● **Problem to solve**: In which lines of the data does the string "handle" appear? Copy every one.

Stored records:
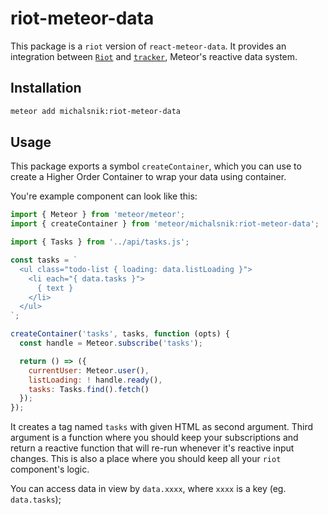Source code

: # riot-meteor-data

This package is a `riot` version of `react-meteor-data`.
It provides an integration between [`Riot`](http://riotjs.com/) and [`tracker`](https://atmospherejs.com/meteor/tracker), Meteor's reactive data system.

## Installation

```bash
meteor add michalsnik:riot-meteor-data
```

## Usage

This package exports a symbol `createContainer`, which you can use to create a Higher Order Container to wrap your data using container.

You're example component can look like this:

```js
import { Meteor } from 'meteor/meteor';
import { createContainer } from 'meteor/michalsnik:riot-meteor-data';

import { Tasks } from '../api/tasks.js';

const tasks = `
  <ul class="todo-list { loading: data.listLoading }">
    <li each="{ data.tasks }">
      { text }
    </li>
  </ul>
`;

createContainer('tasks', tasks, function (opts) {
  const handle = Meteor.subscribe('tasks');

  return () => ({
    currentUser: Meteor.user(),
    listLoading: ! handle.ready(),
    tasks: Tasks.find().fetch()
  });
});
```

It creates a tag named `tasks` with given HTML as second argument.
Third argument is a function where you should keep your subscriptions and return a reactive function that will re-run whenever it's reactive input changes. This is also a place where you should keep all your `riot` component's logic.

You can access data in view by `data.xxxx`, where `xxxx` is a key (eg. `data.tasks`);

● **Output of the exercise**:
  const handle = Meteor.subscribe('tasks');
    listLoading: ! handle.ready(),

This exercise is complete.